* _REQUIRED ACTION_: Every record below must be set down again exactly as given.
++++ EXTRACTED DATA ++++
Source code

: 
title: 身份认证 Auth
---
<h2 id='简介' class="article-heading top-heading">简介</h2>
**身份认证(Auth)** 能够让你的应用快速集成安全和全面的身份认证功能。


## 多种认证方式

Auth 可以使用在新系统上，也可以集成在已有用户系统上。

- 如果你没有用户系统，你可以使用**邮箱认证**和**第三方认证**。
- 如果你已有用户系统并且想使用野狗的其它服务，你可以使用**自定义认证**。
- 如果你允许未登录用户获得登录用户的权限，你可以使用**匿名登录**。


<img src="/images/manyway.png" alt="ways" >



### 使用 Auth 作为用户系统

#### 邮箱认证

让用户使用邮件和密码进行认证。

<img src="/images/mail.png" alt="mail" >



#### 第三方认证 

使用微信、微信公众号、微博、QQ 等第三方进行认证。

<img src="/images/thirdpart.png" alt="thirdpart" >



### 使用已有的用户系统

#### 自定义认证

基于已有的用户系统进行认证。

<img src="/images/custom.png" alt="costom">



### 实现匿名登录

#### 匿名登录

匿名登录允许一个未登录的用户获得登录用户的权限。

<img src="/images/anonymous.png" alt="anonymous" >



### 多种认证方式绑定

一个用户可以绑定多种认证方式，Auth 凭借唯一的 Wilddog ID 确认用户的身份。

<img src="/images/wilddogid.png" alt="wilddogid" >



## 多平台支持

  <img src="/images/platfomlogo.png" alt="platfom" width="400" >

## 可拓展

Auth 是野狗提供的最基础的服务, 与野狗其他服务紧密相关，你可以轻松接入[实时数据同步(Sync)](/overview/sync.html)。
++++
* _WRITTEN REPLY_:
Source code

: 
title: 身份认证 Auth
---
<h2 id='简介' class="article-heading top-heading">简介</h2>
**身份认证(Auth)** 能够让你的应用快速集成安全和全面的身份认证功能。


## 多种认证方式

Auth 可以使用在新系统上，也可以集成在已有用户系统上。

- 如果你没有用户系统，你可以使用**邮箱认证**和**第三方认证**。
- 如果你已有用户系统并且想使用野狗的其它服务，你可以使用**自定义认证**。
- 如果你允许未登录用户获得登录用户的权限，你可以使用**匿名登录**。


<img src="/images/manyway.png" alt="ways" >



### 使用 Auth 作为用户系统

#### 邮箱认证

让用户使用邮件和密码进行认证。

<img src="/images/mail.png" alt="mail" >



#### 第三方认证 

使用微信、微信公众号、微博、QQ 等第三方进行认证。

<img src="/images/thirdpart.png" alt="thirdpart" >



### 使用已有的用户系统

#### 自定义认证

基于已有的用户系统进行认证。

<img src="/images/custom.png" alt="costom">



### 实现匿名登录

#### 匿名登录

匿名登录允许一个未登录的用户获得登录用户的权限。

<img src="/images/anonymous.png" alt="anonymous" >



### 多种认证方式绑定

一个用户可以绑定多种认证方式，Auth 凭借唯一的 Wilddog ID 确认用户的身份。

<img src="/images/wilddogid.png" alt="wilddogid" >



## 多平台支持

  <img src="/images/platfomlogo.png" alt="platfom" width="400" >

## 可拓展

Auth 是野狗提供的最基础的服务, 与野狗其他服务紧密相关，你可以轻松接入[实时数据同步(Sync)](/overview/sync.html)。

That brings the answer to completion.